*** Records for this exercise ***
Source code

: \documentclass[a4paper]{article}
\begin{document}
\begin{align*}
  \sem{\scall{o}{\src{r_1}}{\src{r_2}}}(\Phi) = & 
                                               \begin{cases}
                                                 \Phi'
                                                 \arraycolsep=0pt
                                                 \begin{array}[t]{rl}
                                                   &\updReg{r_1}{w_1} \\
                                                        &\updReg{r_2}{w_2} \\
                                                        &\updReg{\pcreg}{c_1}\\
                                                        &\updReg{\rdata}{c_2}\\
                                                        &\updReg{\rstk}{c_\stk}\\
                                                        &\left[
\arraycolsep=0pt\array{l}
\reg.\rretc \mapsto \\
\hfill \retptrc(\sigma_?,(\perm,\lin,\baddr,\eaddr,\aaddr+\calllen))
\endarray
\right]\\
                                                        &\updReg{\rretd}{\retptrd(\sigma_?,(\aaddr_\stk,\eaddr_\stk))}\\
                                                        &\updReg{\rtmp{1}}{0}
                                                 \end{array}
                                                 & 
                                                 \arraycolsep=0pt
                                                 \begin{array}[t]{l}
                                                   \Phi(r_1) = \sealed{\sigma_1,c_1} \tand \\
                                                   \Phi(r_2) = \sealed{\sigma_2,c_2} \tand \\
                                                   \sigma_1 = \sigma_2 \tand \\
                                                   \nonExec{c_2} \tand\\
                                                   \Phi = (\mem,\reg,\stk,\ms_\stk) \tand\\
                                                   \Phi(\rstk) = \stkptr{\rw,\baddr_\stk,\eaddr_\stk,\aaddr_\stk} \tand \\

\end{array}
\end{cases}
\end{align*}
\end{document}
*** End of Records for this exercise ***
*** Records for this exercise ***
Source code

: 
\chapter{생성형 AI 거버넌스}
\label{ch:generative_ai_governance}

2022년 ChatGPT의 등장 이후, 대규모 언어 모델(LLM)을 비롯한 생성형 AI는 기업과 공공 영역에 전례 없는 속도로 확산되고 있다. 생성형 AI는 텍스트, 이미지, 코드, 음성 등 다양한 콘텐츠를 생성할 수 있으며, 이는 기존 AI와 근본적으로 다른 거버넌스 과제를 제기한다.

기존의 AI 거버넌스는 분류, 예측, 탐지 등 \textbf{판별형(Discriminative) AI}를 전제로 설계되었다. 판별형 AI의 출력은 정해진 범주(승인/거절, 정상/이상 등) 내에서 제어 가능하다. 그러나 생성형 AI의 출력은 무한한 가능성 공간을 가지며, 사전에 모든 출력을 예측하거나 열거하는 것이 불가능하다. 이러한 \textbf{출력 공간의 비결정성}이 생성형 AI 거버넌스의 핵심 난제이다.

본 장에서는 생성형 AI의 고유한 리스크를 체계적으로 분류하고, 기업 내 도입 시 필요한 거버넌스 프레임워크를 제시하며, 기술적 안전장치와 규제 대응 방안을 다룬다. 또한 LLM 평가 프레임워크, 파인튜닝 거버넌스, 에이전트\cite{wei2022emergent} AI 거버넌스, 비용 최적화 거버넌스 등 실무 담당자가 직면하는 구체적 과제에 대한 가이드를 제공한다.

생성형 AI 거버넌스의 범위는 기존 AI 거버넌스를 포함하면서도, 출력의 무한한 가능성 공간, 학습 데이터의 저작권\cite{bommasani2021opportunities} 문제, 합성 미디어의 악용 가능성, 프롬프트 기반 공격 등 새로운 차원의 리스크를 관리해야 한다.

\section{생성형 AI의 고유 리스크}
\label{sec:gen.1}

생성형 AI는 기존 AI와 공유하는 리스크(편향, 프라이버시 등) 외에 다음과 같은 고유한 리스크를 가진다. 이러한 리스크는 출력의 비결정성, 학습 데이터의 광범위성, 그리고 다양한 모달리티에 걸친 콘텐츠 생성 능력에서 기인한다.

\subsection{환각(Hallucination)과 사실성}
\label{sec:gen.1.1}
*** End of Records for this exercise ***
§ Task statement: Which lines above hold the string "데이터의"? Copy each of them.

§ Exercise answer:
생성형 AI 거버넌스의 범위는 기존 AI 거버넌스를 포함하면서도, 출력의 무한한 가능성 공간, 학습 데이터의 저작권\cite{bommasani2021opportunities} 문제, 합성 미디어의 악용 가능성, 프롬프트 기반 공격 등 새로운 차원의 리스크를 관리해야 한다.
생성형 AI는 기존 AI와 공유하는 리스크(편향, 프라이버시 등) 외에 다음과 같은 고유한 리스크를 가진다. 이러한 리스크는 출력의 비결정성, 학습 데이터의 광범위성, 그리고 다양한 모달리티에 걸친 콘텐츠 생성 능력에서 기인한다.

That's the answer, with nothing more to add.